### Assignment
Your task is to copy every line of the entries that contains "abstraction".

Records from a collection
※

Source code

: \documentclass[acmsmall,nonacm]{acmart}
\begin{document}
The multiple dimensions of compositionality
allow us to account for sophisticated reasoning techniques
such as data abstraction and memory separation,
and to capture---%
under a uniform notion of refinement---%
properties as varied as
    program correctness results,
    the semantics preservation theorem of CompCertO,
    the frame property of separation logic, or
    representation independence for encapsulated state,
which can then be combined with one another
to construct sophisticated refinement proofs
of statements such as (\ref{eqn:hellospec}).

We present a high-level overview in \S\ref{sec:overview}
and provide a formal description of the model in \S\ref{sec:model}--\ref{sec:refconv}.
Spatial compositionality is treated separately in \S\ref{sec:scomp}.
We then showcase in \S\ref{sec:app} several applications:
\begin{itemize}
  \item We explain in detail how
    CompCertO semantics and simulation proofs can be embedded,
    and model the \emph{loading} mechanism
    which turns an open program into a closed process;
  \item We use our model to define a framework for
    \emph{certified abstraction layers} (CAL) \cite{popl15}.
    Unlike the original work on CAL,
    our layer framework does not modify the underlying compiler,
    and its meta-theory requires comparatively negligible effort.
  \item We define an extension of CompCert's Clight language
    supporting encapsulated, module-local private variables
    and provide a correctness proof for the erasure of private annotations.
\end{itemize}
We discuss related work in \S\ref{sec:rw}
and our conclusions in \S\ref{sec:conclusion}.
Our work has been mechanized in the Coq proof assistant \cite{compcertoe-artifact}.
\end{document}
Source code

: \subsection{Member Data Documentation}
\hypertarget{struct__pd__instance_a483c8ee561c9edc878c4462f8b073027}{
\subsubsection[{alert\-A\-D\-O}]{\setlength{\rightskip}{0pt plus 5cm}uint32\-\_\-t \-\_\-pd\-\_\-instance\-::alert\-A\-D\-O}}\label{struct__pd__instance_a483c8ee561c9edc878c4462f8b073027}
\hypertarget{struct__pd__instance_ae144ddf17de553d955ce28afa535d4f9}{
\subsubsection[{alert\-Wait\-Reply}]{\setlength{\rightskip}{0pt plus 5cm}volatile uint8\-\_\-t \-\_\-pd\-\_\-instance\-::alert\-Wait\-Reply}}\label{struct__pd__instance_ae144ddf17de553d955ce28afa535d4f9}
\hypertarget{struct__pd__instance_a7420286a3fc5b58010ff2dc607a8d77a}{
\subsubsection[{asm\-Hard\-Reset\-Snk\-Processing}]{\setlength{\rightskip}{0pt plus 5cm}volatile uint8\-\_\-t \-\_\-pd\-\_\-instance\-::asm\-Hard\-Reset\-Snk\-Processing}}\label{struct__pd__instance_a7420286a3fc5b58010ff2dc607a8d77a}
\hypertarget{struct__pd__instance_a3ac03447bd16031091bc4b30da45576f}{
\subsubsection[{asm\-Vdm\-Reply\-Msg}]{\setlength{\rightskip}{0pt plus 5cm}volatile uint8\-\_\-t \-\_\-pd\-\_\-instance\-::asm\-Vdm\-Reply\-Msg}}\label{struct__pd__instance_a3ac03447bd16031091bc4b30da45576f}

※

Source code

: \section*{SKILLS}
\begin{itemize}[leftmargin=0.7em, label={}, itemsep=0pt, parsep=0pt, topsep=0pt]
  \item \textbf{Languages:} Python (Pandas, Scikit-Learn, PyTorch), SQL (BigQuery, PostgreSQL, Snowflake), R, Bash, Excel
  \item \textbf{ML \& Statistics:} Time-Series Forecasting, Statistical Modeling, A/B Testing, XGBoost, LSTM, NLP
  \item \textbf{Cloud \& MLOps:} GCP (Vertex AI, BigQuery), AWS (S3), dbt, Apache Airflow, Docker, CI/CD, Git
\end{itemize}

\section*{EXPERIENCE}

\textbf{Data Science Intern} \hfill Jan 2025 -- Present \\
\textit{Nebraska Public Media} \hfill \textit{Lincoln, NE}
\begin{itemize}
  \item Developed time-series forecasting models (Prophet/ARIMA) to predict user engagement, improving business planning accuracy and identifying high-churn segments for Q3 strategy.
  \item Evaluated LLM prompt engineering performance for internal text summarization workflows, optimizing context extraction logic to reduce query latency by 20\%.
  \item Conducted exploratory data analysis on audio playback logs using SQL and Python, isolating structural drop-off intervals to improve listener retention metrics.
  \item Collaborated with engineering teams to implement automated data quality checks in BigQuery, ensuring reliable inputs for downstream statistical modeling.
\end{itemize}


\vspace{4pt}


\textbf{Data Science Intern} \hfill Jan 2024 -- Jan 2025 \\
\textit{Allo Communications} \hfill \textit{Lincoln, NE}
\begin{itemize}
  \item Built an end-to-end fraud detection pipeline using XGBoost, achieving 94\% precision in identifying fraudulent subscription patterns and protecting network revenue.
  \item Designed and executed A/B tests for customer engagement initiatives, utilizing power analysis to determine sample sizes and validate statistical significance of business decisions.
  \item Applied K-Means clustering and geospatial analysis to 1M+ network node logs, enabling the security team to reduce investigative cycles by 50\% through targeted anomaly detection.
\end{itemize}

※

### Result of the task
such as data abstraction and memory separation,
    \emph{certified abstraction layers} (CAL) \cite{popl15}.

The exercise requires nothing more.